BEGIN

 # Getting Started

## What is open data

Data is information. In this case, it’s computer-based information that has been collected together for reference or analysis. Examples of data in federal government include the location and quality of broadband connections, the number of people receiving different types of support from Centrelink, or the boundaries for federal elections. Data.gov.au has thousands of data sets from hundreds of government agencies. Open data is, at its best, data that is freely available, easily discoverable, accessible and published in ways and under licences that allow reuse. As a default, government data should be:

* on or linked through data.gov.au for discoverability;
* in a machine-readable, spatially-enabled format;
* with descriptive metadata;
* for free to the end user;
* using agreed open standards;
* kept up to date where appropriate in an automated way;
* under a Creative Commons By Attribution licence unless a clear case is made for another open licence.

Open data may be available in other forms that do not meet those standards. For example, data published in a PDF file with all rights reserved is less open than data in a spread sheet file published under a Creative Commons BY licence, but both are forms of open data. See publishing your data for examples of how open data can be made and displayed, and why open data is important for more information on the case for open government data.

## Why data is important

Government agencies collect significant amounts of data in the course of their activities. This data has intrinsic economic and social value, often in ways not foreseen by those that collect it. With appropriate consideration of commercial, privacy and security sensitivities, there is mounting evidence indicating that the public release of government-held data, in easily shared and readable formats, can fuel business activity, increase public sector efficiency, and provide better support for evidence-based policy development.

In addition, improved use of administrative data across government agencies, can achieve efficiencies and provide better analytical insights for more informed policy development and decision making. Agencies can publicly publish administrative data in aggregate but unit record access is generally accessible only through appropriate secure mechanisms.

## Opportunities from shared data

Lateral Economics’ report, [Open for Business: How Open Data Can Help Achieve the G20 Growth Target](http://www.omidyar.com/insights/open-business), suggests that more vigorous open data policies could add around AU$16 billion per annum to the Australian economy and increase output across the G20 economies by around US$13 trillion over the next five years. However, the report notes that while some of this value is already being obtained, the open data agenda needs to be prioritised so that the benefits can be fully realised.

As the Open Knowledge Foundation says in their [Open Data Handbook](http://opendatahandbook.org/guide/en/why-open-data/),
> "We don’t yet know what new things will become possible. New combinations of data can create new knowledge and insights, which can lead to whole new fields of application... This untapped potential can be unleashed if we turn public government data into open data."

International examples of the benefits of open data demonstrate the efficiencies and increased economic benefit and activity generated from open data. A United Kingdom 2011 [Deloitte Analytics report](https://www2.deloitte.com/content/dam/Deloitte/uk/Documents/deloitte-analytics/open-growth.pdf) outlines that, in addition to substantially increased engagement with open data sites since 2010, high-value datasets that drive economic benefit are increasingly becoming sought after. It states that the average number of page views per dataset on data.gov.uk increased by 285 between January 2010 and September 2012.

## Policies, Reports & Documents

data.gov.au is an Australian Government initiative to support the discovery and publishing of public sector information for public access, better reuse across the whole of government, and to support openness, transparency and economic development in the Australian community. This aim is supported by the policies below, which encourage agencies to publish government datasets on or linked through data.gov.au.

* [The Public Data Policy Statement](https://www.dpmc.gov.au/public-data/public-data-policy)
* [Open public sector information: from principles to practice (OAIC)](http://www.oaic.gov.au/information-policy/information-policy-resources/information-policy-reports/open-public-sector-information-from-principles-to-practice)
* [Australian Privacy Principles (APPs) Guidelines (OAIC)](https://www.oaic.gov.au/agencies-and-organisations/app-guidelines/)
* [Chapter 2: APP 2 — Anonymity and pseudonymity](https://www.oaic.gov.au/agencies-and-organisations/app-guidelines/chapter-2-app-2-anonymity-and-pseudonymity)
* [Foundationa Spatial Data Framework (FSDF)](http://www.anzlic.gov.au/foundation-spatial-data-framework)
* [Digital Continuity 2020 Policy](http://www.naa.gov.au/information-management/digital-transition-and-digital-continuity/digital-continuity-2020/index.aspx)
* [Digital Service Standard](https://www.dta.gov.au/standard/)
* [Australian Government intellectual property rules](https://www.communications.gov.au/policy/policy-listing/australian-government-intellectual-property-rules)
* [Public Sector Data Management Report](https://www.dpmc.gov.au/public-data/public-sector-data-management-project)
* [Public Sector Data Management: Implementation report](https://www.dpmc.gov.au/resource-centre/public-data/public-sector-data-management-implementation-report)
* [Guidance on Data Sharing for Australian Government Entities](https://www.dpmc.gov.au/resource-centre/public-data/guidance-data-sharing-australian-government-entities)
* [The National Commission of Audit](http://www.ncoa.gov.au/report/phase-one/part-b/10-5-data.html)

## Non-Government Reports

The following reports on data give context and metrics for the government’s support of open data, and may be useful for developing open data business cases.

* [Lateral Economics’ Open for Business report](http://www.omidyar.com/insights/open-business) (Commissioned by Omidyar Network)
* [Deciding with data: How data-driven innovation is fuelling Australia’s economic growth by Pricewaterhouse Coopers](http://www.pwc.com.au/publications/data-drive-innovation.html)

END

Please filter the listing down to lines that include the word "html".

_Answer below_
* [The National Commission of Audit](http://www.ncoa.gov.au/report/phase-one/part-b/10-5-data.html)
* [Deciding with data: How data-driven innovation is fuelling Australia’s economic growth by Pricewaterhouse Coopers](http://www.pwc.com.au/publications/data-drive-innovation.html)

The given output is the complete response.